• [What you are asked to do]
Everything in the records below should be set down again, word for word.
►
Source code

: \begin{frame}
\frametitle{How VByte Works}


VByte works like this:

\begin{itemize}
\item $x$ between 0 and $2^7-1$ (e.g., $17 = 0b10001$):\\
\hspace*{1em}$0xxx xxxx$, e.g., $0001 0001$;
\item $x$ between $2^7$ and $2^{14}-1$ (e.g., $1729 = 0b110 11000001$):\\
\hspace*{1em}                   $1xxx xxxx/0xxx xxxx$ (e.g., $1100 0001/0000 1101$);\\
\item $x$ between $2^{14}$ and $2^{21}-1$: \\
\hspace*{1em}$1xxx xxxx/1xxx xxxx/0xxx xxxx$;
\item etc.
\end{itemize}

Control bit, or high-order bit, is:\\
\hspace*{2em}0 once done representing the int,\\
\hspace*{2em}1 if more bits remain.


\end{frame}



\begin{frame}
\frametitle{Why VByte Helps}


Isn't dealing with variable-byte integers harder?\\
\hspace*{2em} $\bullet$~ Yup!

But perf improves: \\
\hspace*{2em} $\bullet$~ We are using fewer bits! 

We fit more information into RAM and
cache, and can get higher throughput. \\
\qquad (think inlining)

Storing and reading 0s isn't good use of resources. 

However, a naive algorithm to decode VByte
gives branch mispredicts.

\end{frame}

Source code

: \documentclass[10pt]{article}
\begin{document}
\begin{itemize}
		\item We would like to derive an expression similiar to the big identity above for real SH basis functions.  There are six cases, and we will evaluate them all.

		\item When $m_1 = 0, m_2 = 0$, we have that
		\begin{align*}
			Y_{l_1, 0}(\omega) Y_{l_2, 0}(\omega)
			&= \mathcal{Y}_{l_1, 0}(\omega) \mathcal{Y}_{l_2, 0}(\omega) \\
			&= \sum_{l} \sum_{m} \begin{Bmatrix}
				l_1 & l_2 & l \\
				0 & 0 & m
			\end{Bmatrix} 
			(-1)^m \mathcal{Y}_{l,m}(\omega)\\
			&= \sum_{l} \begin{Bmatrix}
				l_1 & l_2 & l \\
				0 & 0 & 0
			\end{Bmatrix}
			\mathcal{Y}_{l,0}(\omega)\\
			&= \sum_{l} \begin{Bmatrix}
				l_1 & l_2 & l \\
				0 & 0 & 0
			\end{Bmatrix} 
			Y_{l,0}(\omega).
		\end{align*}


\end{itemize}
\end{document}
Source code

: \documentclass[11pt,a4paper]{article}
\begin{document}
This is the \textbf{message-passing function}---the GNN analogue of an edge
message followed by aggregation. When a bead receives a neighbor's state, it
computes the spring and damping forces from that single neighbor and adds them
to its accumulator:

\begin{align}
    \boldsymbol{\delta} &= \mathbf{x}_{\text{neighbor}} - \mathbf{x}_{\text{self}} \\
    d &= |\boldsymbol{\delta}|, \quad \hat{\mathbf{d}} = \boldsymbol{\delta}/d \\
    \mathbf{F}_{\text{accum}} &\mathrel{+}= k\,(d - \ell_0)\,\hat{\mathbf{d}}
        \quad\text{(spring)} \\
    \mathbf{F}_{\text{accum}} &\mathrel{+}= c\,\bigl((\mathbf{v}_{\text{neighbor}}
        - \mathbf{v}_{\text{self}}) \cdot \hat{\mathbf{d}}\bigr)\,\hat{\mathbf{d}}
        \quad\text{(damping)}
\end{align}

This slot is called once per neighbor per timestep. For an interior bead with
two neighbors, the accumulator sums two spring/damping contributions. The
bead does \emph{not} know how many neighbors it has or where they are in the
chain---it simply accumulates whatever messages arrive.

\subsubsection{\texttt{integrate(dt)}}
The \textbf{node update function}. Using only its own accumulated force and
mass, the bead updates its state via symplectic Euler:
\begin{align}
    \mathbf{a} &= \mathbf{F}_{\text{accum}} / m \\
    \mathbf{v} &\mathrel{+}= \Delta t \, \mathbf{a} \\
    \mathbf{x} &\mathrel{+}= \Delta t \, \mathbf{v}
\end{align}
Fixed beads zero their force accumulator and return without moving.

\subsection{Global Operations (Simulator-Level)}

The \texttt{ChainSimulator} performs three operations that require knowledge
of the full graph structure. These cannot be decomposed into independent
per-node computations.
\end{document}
◄
• [Answer box]
Source code

: \begin{frame}
\frametitle{How VByte Works}


VByte works like this:

\begin{itemize}
\item $x$ between 0 and $2^7-1$ (e.g., $17 = 0b10001$):\\
\hspace*{1em}$0xxx xxxx$, e.g., $0001 0001$;
\item $x$ between $2^7$ and $2^{14}-1$ (e.g., $1729 = 0b110 11000001$):\\
\hspace*{1em}                   $1xxx xxxx/0xxx xxxx$ (e.g., $1100 0001/0000 1101$);\\
\item $x$ between $2^{14}$ and $2^{21}-1$: \\
\hspace*{1em}$1xxx xxxx/1xxx xxxx/0xxx xxxx$;
\item etc.
\end{itemize}

Control bit, or high-order bit, is:\\
\hspace*{2em}0 once done representing the int,\\
\hspace*{2em}1 if more bits remain.


\end{frame}



\begin{frame}
\frametitle{Why VByte Helps}


Isn't dealing with variable-byte integers harder?\\
\hspace*{2em} $\bullet$~ Yup!

But perf improves: \\
\hspace*{2em} $\bullet$~ We are using fewer bits! 

We fit more information into RAM and
cache, and can get higher throughput. \\
\qquad (think inlining)

Storing and reading 0s isn't good use of resources. 

However, a naive algorithm to decode VByte
gives branch mispredicts.

\end{frame}

Source code

: \documentclass[10pt]{article}
\begin{document}
\begin{itemize}
		\item We would like to derive an expression similiar to the big identity above for real SH basis functions.  There are six cases, and we will evaluate them all.

		\item When $m_1 = 0, m_2 = 0$, we have that
		\begin{align*}
			Y_{l_1, 0}(\omega) Y_{l_2, 0}(\omega)
			&= \mathcal{Y}_{l_1, 0}(\omega) \mathcal{Y}_{l_2, 0}(\omega) \\
			&= \sum_{l} \sum_{m} \begin{Bmatrix}
				l_1 & l_2 & l \\
				0 & 0 & m
			\end{Bmatrix} 
			(-1)^m \mathcal{Y}_{l,m}(\omega)\\
			&= \sum_{l} \begin{Bmatrix}
				l_1 & l_2 & l \\
				0 & 0 & 0
			\end{Bmatrix}
			\mathcal{Y}_{l,0}(\omega)\\
			&= \sum_{l} \begin{Bmatrix}
				l_1 & l_2 & l \\
				0 & 0 & 0
			\end{Bmatrix} 
			Y_{l,0}(\omega).
		\end{align*}


\end{itemize}
\end{document}
Source code

: \documentclass[11pt,a4paper]{article}
\begin{document}
This is the \textbf{message-passing function}---the GNN analogue of an edge
message followed by aggregation. When a bead receives a neighbor's state, it
computes the spring and damping forces from that single neighbor and adds them
to its accumulator:

\begin{align}
    \boldsymbol{\delta} &= \mathbf{x}_{\text{neighbor}} - \mathbf{x}_{\text{self}} \\
    d &= |\boldsymbol{\delta}|, \quad \hat{\mathbf{d}} = \boldsymbol{\delta}/d \\
    \mathbf{F}_{\text{accum}} &\mathrel{+}= k\,(d - \ell_0)\,\hat{\mathbf{d}}
        \quad\text{(spring)} \\
    \mathbf{F}_{\text{accum}} &\mathrel{+}= c\,\bigl((\mathbf{v}_{\text{neighbor}}
        - \mathbf{v}_{\text{self}}) \cdot \hat{\mathbf{d}}\bigr)\,\hat{\mathbf{d}}
        \quad\text{(damping)}
\end{align}

This slot is called once per neighbor per timestep. For an interior bead with
two neighbors, the accumulator sums two spring/damping contributions. The
bead does \emph{not} know how many neighbors it has or where they are in the
chain---it simply accumulates whatever messages arrive.

\subsubsection{\texttt{integrate(dt)}}
The \textbf{node update function}. Using only its own accumulated force and
mass, the bead updates its state via symplectic Euler:
\begin{align}
    \mathbf{a} &= \mathbf{F}_{\text{accum}} / m \\
    \mathbf{v} &\mathrel{+}= \Delta t \, \mathbf{a} \\
    \mathbf{x} &\mathrel{+}= \Delta t \, \mathbf{v}
\end{align}
Fixed beads zero their force accumulator and return without moving.

\subsection{Global Operations (Simulator-Level)}

The \texttt{ChainSimulator} performs three operations that require knowledge
of the full graph structure. These cannot be decomposed into independent
per-node computations.
\end{document}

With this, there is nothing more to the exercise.